William McMurry, the plaintiffs' solicitor, said on Thursday that the ruling could open the way to take depositions of Vatican officials and to obtain copies of church records and documents.

"Our whole purpose is to hold the Vatican accountable," McMurry said.

Many lawsuits stemming from the clergy sex abuse crisis have named the pope, the Vatican and other high-ranking church officials as defendants. But the Holy See is typically immune from the jurisdiction of US courts.

Only last month, the Los Angeles Roman Catholic Archdiocese, the largest in the US, said it would pay $60 million to settle 45 of the more than 500 claims against it claiming sexual abuse by its priests, in a move to stem the spiralling sex abuse crisis.

Orders of conduct

In a BBC documentary produced last year, a reporter traced the sexual abuse crisis back to the Vatican and to Pope Benedict XVI himself.

According to the report, while Pope Benedict was still Cardinal Raztinger, he authorised a document in 2001, which was then approved by the late Pope John Paul related to crimes of solicitation. The document instructed all bishops to put the interests of the church ahead of those of law enforcement.

Apparently, the document was an updated version of the notorious 1962 Vatican document Crimen Sollicitationis - Latin for The Crime of Solicitation - which laid down the Vatican's strict instructions on covering up sexual scandal. It was regarded as so secret that it came with instructions that bishops had to keep it locked in a safe at all times.

The Vatican published guidelines on how to deal with paedophile priests on January 8, 2002, saying all cases should be reported to Rome.

Last October, Benedict addressed the crisis by saying that the wounds from sexual abuse in the Church "run deep", and instructed bishops to do whatever necessary to prevent repeat offences and rebuild confidence.

Benedict has taken a much clearer line on sexual abuse than his predecessor the late John Paul. Last May, he disciplined the elderly Mexican founder of a Roman Catholic religious group who had been accused of sexual abuse, ordering him to retire to a life of "prayer and penitence".

The case

John G. Heyburn II, US district judge, dismissed claims that the Holy See was negligent by failing to protect children entrusted to the clergy.

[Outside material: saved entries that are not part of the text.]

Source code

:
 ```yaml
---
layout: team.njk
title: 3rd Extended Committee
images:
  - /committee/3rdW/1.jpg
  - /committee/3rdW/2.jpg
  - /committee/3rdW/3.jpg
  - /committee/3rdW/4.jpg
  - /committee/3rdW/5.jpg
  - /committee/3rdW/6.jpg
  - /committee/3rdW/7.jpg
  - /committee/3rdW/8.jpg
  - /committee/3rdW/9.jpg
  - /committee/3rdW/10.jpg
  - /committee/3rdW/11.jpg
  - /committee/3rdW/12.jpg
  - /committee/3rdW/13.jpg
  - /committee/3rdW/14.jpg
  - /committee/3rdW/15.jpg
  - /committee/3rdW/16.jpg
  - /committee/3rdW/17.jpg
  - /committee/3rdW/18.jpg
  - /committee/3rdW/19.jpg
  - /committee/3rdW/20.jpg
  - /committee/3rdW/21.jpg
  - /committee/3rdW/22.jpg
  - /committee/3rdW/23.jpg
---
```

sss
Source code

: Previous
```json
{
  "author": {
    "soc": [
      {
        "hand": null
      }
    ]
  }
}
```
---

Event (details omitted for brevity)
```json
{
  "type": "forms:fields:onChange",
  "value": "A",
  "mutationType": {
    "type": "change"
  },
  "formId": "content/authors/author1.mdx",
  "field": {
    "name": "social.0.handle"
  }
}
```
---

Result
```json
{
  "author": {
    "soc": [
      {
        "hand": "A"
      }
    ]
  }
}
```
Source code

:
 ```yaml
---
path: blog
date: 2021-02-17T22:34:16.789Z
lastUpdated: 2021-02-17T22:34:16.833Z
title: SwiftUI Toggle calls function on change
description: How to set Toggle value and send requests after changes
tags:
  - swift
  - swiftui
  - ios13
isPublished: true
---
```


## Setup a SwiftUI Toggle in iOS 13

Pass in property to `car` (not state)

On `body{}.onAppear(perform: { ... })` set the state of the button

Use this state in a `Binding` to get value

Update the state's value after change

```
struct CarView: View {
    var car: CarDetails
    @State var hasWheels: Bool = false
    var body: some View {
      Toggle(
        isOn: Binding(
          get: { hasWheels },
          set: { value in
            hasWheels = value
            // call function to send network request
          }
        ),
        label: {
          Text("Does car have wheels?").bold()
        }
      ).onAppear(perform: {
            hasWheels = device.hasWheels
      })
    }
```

He also threw out claims of deceit and misrepresentation by the Vatican.

Jeffrey Lena, a California-based attorney for the Vatican, said the ruling was in many respects favorable to the Holy See because the remaining allegations rely on the unproved assumption that US bishops act as agents of the Vatican. He predicted that claim would not be borne out as the case proceeds.

Vatican officials declined to comment.

McMurry is seeking to have the lawsuit certified as a class action, which would allow other accusers to join the case. McMurry represented 243 victims of sexual abuse that settled with the archdiocese in 2003 for $25.3 million.

One of the three plaintiffs is Michael Turner of Louisville, who also filed the first lawsuit against the archdiocese.

The Reverend Louis E. Miller was removed from the priesthood in 2004 by the late Pope John Paul II after pleading guilty in 2003 to sexually abusing Turner and other children in the 1970s. He is serving a 13-year prison sentence.

The two other plaintiffs, James H. O'Bryan and Donald E. Poppe, have not settled. Both live in California and allege that they were abused by priests while growing up in Louisville.